There are a couple of problems here. Unifying many collections under a single API has the unfortunate side-effect of freezing development on those collections (it becomes hard to change one without changing them all). Another issue is that the API doesn't seem comfortable to me -- when I want a set or list or dict, I just say so -- I don't want to go through a menu of all of the possible variants. Also, it is not like those variants are readily substitutable for one another -- if your code relies on hashability, then you don't really have the option of switching the mutability flag. To me, this factory function is like a comp sci exercise in hyper-generalization -- it doesn't make any real-world code any cleaner.
I'm not as gung ho about the ABCs as I was before. But, the way I see it is that the collection factory/ABC would simplify some situations, especially for new programmers. They wouldn't have to learn the difference between bags, sets, lists and setlists right away. They would just have an easy way to create a collection that provided a basic API, maybe just add, remove, contains and count methods. All the classes are still available by name to those that want them, and that is how I would probably use them.

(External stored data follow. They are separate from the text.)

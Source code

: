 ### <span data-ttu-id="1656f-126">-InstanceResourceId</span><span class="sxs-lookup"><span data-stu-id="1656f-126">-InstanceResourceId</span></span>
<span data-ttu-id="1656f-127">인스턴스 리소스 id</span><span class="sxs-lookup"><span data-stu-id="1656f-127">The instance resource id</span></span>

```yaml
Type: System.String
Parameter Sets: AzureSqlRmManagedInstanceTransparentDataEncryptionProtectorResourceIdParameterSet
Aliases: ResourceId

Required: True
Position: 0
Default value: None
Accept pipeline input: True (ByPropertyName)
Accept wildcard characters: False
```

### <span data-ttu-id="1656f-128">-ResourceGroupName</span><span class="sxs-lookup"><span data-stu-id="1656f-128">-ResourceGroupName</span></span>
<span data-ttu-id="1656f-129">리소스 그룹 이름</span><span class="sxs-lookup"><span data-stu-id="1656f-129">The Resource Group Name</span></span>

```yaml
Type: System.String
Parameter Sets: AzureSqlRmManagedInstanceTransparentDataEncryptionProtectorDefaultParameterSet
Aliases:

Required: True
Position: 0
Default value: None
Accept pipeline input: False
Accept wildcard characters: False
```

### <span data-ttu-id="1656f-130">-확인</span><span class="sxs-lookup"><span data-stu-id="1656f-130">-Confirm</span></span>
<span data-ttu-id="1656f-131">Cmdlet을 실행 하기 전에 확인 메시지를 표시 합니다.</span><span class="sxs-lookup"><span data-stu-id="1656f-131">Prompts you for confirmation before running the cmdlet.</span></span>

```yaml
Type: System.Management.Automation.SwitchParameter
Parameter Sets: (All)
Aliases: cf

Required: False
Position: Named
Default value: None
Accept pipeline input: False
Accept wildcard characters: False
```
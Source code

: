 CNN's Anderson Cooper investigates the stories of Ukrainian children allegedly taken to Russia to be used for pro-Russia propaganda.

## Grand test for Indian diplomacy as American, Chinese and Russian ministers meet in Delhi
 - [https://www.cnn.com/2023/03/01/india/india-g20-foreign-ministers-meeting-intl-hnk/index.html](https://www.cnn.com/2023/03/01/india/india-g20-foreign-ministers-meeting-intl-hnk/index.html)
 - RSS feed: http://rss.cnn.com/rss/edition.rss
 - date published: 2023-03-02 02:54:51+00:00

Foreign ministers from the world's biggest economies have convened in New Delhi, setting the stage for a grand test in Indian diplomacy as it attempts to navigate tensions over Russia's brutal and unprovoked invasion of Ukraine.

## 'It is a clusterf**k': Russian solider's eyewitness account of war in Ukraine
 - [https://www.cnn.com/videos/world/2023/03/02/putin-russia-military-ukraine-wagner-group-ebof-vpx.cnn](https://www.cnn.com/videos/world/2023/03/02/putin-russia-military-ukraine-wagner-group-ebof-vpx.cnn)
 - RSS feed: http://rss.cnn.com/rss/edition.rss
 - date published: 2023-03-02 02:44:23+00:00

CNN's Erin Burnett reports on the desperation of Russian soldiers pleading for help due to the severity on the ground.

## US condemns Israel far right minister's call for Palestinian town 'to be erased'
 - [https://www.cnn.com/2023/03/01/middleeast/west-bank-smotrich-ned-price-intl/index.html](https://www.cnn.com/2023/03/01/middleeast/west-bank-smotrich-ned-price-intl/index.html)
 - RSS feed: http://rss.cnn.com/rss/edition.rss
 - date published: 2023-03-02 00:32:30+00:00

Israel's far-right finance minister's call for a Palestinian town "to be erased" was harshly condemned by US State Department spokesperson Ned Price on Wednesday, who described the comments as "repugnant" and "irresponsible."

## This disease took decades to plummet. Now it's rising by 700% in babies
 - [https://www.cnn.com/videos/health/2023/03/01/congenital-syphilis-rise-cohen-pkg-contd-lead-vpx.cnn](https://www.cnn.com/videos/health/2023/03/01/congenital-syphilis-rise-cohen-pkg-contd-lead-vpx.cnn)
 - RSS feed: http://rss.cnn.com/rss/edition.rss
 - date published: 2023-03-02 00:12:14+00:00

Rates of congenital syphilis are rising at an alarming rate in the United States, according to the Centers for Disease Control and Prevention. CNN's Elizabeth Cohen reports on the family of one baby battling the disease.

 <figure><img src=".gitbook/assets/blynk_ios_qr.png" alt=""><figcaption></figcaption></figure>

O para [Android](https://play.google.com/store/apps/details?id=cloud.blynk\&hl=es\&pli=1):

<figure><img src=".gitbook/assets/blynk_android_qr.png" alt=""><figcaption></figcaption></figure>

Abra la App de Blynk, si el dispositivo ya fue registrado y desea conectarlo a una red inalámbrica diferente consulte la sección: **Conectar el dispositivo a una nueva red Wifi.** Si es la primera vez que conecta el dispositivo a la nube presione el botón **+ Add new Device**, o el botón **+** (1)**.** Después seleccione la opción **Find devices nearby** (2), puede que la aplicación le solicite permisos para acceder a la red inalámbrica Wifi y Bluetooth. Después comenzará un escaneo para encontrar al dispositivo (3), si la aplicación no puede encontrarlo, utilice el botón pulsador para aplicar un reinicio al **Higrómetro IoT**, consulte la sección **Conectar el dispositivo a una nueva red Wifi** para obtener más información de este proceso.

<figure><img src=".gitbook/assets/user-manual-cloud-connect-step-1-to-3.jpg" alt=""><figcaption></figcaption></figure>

Sorry for the sour notes. You're definitely showing insight into the relationship between various collection classes but I don't think the ideas represent good, use-case driven language development. The proposals are all too theoretically based; instead, the evolution of the collections module needs to follow a slower path, one that lets the existing tools mature. And tools like OrderedSet need to have some early life as a recipe to see how people use it and to learn from their experiences.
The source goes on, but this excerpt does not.